George Will And Global Warming

global_hadcrut3.gif

George Will's latest column questioning the science of global warming is not a very good portrayal of the evidence in George Will's latest column questioning the science on global warming. This might be because Will mostly got the evidence from an article someone else published in the New York Times, but that Will doesn't seem to have followed up on. That brings with it certain dangers. For instance, Will, whether he knows it or not, is relying on temperature measurements out of the U.K. Met's office. Will thinks they show a "plateau" in global warming. Here's what the Met says:

The rise in global surface temperature has averaged more than 0.15 °C per decade since the mid-1970s. Warming has been unprecedented in at least the last 50 years, and the 17 warmest years have all occurred in the last 20 years. This does not mean that next year will necessarily be warmer than last year, but the long-term trend is for rising temperatures.

Brad Johnson, a climate blogger who does spend his days immersed in this stuff, writes that Will's thesis is "pinned on an ambiguity of the English language. Just as the Yankees are a winning team but did not win their last game, global warming is terribly real even if 2008, one of the hottest years in recorded history, was cooler than 2007." As Johnson explains, global warming is not shorthand for “every day will be hotter than the next everywhere on the planet.” It is shorthand for for the observation that an "anthropogenic increase in greenhouse gases into the atmosphere is amplifying the natural radiative forcing of the troposphere’s temperature," thus creating a general trend toward higher temperatures. The year-to-year variability that forms the basis of Will's column is not a challenge to this theory. It is built into it.

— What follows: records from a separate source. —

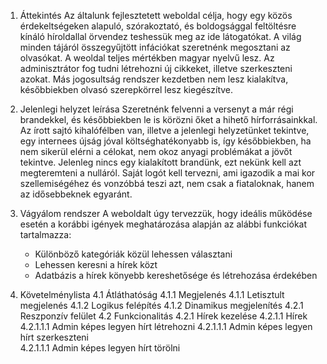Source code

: 1. Áttekintés
    Az általunk fejlesztetett weboldal célja, hogy egy közös érdekeltségeken alapuló, szórakoztató, és boldogsággal feltöltésre kínáló híroldallal örvendez teshessük meg az ide látogatókat. 
    A világ minden tájáról összegyűjtött infációkat szeretnénk megosztani az olvasókat.
    A weoldal teljes mértékben magyar nyelvű lesz.
    Az adminisztrátor fog tudni létrehozni új cikkeket, illetve szerkeszteni azokat. Más jogosultság rendszer kezdetben nem lesz kialakítva, későbbiekben olvasó szerepkörrel lesz kiegészítve.

2. Jelenlegi helyzet leírása
    Szeretnénk felvenni a versenyt a már régi brandekkel, és későbbiekben le is körözni őket a hihető hírforrásainkkal. 
    Az írott sajtó kihalófélben van, illetve a jelenlegi helyzetünket tekintve, egy internees újság jóval költséghatékonyabb is, így későbbiekben, ha nem sikerül elérni a célokat, nem okoz anyagi problémákat a jövőt tekintve. 
    Jelenleg nincs egy kialakított brandünk, ezt nekünk kell azt megteremteni a nulláról. Saját logót kell tervezni, ami igazodik a mai kor szellemiségéhez és vonzóbbá teszi azt, nem csak a fiataloknak, hanem az idősebbeknek egyaránt. 

3. Vágyálom rendszer
    A weboldalt úgy tervezzük, hogy ideális működése esetén a korábbi igények meghatározása alapján az alábbi funkciókat tartalmazza:
    - Különböző kategóriák közül lehessen választani
    - Lehessen keresni a hírek közt
    - Adatbázis a hírek könyebb kereshetősége és létrehozása érdekében

4. Követelménylista
    4.1 Átláthatóság
        4.1.1 Megjelenés
            4.1.1 Letisztult megjelenés
            4.1.2 Logikus felépítés
        4.1.2 Dinamikus megjelenítés
            4.2.1 Reszponzív felület
    4.2 Funkcionalitás
        4.2.1 Hírek kezelése
            4.2.1.1 Hírek
                4.2.1.1.1 Admin képes legyen hírt létrehozni
                4.2.1.1.1 Admin képes legyen hírt szerkeszteni                
                4.2.1.1.1 Admin képes legyen hírt törölni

If Will is aware of this, he does not show it. There is not a line rebutting this thinking, much less a paragraph. Given that, it is perhaps no surprise that more technical disputes are not aired, either. Will, for instance, is using the Met's measurements. But because he is not using them firsthand, he is relying on a report that arguably understated the Met's conclusions. Their data actually show that the 2000s were the hottest decade on record, much hotter than the 1990s. Indeed, if you look at the 10 hottest years on record, eight were in the 2000s. Two were in the '90s. Those two were in 1997 and 1998, which the Met says was a function of the weather event El Niño. They explain their data at length here. Will gives no airing to their explanation.

Nor does he explain why he's using the Met's data. After all, NASA’s Goddard Institute for Space Studies thinks that the 2000s have seen triple the warming that the Met estimates. Joe Romm, an actual climate scientist, is more impressed with NASA's methodology. I have no idea who's right. If Will has a considered take on this question, he's not yet published it.

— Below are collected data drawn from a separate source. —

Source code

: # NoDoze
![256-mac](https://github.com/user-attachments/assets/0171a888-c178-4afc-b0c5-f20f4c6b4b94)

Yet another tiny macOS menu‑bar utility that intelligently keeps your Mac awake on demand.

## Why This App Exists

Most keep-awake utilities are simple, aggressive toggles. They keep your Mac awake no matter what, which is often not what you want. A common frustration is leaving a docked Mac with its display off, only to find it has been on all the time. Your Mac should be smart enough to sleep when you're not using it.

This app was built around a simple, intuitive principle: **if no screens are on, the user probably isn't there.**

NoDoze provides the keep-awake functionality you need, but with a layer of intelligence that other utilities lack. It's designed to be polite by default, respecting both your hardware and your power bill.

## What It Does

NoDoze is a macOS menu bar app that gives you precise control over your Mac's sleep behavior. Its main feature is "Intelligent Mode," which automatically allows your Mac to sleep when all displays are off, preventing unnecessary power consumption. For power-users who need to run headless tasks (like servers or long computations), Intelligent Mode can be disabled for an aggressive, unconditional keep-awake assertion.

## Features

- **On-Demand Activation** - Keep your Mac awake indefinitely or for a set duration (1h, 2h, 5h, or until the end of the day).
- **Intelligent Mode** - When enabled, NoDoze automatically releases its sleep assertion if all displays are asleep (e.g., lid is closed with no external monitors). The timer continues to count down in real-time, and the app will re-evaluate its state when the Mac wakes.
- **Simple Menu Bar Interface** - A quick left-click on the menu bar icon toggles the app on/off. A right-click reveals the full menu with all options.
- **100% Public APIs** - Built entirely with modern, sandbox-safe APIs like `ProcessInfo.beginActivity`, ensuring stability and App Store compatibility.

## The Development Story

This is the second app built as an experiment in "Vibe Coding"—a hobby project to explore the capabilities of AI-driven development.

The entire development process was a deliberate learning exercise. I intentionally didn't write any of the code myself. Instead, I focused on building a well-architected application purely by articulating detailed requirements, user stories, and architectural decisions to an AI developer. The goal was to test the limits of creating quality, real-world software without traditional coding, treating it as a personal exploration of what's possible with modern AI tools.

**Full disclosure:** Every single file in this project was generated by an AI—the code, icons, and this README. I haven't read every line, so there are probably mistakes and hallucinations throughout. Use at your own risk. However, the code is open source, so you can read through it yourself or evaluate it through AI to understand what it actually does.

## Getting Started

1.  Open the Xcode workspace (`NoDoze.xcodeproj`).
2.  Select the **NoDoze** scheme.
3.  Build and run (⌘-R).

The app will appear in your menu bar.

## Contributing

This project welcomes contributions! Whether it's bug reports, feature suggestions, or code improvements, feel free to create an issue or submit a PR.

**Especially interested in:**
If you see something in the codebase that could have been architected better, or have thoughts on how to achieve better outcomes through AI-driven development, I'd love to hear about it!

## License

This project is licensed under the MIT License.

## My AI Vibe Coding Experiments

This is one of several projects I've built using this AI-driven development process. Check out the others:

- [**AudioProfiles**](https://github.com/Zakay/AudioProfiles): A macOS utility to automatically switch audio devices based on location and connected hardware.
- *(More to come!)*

All this might be fine, if not for the credibility Will has by virtue of his column. But people who are reading Will's column at their breakfast table and are not otherwise immersed in this debate might find Will's thinking convincing, unaware that the points he's raising have been continually and convincingly rebutted, and that his read of the evidence sharply differs from those of the scientists who are actually collecting and analyzing the evidence. That would be a shame.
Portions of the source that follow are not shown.